Bare bow balance is a touch weight forward ( falls forward) and just slightly top heavy in comparison to my Martin Sabre which is slightly weight back and neutral.

Handle is two laminated wood scales, quite slender compared to the Martin's grip ( I am using the Sabre as my base of comparison ), The APA slim handle fits my medium mens glove size well. Might end up being a bit cold compared to the rubber grip of the Martin.

Draw Cycle , you know you arent pulling a mellow M-Pro cam thats for sure, the APA has no major humps just a strong power curve dropping into a comfortable valley with a solid wall. No noticeable forward creep, letting it down is a bit more of a handfull compared to the Sabre.

Before shooting I backed off the limb bolts 1 turn ( 3-4 pds per turn) to give estimated 66-67 pounds to match my Sabre.

Shooting begins to get things tuned in , this thing is faaaaaassssstttt, no chrono handy but i figure a good 50-70 FPS faster than my Sabre with same arrows. APA was giving about 4-6 inches deeper penetration into target butt when shot side by side with the Sabre.

Noise wise from the shooters perspective I could not tell the difference.

Hand shock wise I started shooting with stabilizer attached on both bows , APA Mamba and Martin Sabre, I personally could not detect any vibration in either bow. Just for fun I removed front stabs from both bows and reshot a few, APA was vibe free, the Sabre had a bit of zing/buzz to it with no stab which surprised me considering its a much mellower bow.

Accuracy on the APA once rest sorted proves to be very good, very tight groups seem acheivable in short order. I was initially a bit worried with the APA and short BH but not an issue, not sure if I would want to shoot with out string suppressor.

APA very flat shooting, got rained out before I could get past sorting my first pin ( 20 yards ) , I may end up defaulting to 30 yard for my #1 pin.

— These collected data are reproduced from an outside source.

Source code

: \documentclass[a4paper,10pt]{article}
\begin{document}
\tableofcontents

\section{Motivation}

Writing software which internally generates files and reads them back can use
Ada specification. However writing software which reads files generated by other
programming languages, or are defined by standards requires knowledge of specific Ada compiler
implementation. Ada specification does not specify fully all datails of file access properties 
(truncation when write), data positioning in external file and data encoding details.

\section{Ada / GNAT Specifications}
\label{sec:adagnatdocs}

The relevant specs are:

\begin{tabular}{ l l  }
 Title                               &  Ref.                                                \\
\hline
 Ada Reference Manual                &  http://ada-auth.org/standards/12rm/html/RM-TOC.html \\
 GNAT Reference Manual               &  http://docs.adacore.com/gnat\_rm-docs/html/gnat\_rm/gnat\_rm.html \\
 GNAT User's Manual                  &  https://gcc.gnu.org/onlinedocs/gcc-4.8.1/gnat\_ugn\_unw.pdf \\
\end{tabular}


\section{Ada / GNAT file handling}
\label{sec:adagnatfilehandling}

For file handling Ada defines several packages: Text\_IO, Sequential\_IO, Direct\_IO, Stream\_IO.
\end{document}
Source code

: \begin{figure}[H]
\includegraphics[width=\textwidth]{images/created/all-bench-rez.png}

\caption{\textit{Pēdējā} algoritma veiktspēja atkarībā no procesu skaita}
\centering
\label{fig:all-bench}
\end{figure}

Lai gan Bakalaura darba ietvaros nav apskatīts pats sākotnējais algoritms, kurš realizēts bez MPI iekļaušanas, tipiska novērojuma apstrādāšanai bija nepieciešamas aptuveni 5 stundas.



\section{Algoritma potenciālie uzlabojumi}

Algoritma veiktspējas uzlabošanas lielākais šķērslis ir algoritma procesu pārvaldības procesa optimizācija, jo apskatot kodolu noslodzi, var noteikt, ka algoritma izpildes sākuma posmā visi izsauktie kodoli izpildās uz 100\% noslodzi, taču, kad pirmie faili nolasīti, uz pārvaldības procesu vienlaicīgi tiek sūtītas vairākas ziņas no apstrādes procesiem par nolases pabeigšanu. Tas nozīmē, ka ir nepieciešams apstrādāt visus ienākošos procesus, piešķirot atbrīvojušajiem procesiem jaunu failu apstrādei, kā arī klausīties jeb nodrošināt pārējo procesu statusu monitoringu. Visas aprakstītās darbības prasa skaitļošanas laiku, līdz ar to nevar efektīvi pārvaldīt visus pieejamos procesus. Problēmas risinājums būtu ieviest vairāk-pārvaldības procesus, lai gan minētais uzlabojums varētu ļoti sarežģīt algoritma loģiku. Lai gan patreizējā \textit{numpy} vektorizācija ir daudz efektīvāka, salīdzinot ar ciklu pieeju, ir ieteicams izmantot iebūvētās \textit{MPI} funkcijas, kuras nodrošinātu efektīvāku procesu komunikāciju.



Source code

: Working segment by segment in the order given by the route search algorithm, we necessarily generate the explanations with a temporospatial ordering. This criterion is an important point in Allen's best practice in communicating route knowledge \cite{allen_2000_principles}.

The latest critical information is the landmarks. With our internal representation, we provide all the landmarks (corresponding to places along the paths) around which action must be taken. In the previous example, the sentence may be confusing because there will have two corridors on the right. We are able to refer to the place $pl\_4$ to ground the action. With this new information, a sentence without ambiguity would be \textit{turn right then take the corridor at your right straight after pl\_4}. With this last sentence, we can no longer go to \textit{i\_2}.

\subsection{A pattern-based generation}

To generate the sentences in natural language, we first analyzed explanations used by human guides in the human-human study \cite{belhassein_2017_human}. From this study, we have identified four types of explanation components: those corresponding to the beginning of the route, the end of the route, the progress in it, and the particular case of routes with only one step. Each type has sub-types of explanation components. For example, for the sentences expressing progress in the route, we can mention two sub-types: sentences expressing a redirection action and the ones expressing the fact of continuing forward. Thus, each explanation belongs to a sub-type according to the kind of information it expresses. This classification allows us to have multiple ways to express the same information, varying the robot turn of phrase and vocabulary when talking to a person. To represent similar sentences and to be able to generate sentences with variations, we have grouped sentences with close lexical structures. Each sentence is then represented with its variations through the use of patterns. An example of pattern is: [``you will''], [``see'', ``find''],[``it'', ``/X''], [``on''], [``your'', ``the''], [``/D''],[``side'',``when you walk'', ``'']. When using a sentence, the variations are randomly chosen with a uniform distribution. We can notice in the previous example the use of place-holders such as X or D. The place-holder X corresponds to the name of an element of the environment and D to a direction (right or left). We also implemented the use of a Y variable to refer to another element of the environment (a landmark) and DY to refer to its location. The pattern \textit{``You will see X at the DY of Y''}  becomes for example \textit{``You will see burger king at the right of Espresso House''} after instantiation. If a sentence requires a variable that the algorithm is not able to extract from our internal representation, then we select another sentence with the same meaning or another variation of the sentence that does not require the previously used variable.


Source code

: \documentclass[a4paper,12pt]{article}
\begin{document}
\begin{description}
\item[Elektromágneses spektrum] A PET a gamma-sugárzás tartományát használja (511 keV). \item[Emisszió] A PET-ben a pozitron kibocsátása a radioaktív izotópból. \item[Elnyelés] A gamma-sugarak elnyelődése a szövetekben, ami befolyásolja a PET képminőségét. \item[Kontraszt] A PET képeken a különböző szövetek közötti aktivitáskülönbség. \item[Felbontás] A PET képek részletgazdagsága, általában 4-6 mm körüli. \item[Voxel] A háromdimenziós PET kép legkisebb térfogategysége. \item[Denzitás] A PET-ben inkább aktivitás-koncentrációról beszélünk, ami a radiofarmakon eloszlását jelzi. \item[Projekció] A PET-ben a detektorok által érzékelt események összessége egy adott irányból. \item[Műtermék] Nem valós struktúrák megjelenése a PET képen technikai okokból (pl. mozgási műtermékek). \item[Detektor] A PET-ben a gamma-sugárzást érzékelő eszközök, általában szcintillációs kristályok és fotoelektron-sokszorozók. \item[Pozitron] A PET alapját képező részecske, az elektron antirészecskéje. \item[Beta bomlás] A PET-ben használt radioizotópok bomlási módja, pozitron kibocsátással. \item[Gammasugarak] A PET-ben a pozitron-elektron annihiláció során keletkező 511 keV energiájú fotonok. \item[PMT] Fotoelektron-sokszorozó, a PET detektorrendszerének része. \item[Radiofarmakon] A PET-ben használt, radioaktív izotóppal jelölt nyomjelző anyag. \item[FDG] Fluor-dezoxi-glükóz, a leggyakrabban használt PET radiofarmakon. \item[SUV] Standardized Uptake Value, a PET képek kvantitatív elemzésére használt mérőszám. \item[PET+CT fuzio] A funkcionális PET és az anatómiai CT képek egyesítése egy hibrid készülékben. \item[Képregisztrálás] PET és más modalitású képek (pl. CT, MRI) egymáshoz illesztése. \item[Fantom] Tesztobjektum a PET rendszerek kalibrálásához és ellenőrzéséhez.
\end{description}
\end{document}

I am going to throw a motorcycle analogy out there , the APA Mamba X1 is like riding a hot rodded GSXR 1000, rideable but hang on to your hat, the Martin Sabre ( my comparison bow ) is like riding a bone stock GSXR 600 no surprises.


Random Observations on the APA Mamba
- carry handle works, I like it
- doesnt seem to need much weight out front stab wise to get a good balance
-did not try BH wrench/Nock wrench/sharpener built in to riser, but didnt notice they were there either while shooting so nothing bad.
-back of riser has two suppressor mount holes, one filled with carbon suppressor rod the other threaded.
-APA rest works very well, total containment, havent decided if loading from back ( inserting point first) or loading from front ( nock end thru to string) , definilty will take some adjustment there. Super simple set up, and nothing to go wrong like on my drop away.
-almost forgot to mention, Canadian Made , no nasty dollar hit for me, and can throw a little Canuck Pride down.

Now to see if I can load a picture or two.

Hope this little mini eval meets the AT criteria.


Dave*


----------



## dave* (Sep 9, 2008)

Forgot to mention the "fangs" they work quite well for hanging bow, again balanced pretty well.

Dave*


----------



## chs2inb (Dec 8, 2007)

*New Toy !*

Sweet looking bow , been thinking of tring ! Sounds like it's a Winner !! Best luck with it !


----------



## dave* (Sep 9, 2008)

The Day 2 update...

managed about 100 shots more today( 250 total + -) out of the Mamba before getting rained out. 

No peep rotation so far, might be able to get away with a peep that splits string in two with no rubber bungee,, currently a shurza peep Knock off that splits string in three. Have a couple new peeps to play with on order.

Had one of the range shooters listen while I fired off the Mamba vs the Martin Sabre, apparentlyfrom the side the APA is a fair bit louder than the Martin, luckily foam critters dont jump.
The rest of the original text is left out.